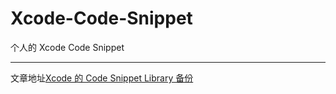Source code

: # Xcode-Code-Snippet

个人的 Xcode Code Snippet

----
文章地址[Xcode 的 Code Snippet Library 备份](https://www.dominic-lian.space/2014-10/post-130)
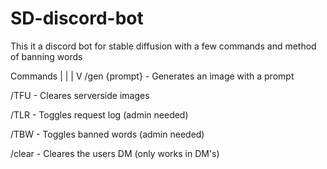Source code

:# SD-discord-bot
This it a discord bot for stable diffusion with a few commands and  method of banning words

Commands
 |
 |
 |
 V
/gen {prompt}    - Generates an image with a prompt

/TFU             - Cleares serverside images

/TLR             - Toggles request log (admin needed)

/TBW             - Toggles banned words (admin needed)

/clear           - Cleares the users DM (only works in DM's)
——
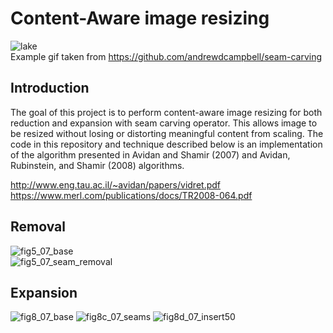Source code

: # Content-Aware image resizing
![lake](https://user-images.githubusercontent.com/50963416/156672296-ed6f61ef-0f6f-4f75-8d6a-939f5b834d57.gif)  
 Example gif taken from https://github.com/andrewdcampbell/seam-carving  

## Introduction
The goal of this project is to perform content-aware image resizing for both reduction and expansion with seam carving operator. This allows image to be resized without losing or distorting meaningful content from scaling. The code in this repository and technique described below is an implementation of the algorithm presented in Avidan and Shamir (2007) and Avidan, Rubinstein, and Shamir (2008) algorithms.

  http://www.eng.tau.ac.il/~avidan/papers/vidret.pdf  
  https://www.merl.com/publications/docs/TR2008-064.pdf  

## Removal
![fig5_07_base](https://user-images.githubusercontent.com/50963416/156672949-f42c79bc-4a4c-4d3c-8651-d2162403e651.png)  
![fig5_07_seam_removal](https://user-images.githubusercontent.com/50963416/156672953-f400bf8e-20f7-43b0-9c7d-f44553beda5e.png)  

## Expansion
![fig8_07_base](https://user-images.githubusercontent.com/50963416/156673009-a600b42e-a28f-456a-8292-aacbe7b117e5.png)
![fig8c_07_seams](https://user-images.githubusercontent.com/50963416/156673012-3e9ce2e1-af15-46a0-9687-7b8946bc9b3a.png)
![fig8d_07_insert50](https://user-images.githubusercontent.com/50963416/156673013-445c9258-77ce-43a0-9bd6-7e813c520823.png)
——
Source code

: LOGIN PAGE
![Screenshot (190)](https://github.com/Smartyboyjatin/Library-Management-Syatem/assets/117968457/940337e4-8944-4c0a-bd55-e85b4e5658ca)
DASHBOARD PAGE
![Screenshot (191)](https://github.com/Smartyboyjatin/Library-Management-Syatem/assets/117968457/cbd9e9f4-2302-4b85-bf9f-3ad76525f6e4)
——
### Your objective
Find and copy each line of the listing above that holds the word "with".

### Result of this exercise
This it a discord bot for stable diffusion with a few commands and  method of banning words
/gen {prompt}    - Generates an image with a prompt
The goal of this project is to perform content-aware image resizing for both reduction and expansion with seam carving operator. This allows image to be resized without losing or distorting meaningful content from scaling. The code in this repository and technique described below is an implementation of the algorithm presented in Avidan and Shamir (2007) and Avidan, Rubinstein, and Shamir (2008) algorithms.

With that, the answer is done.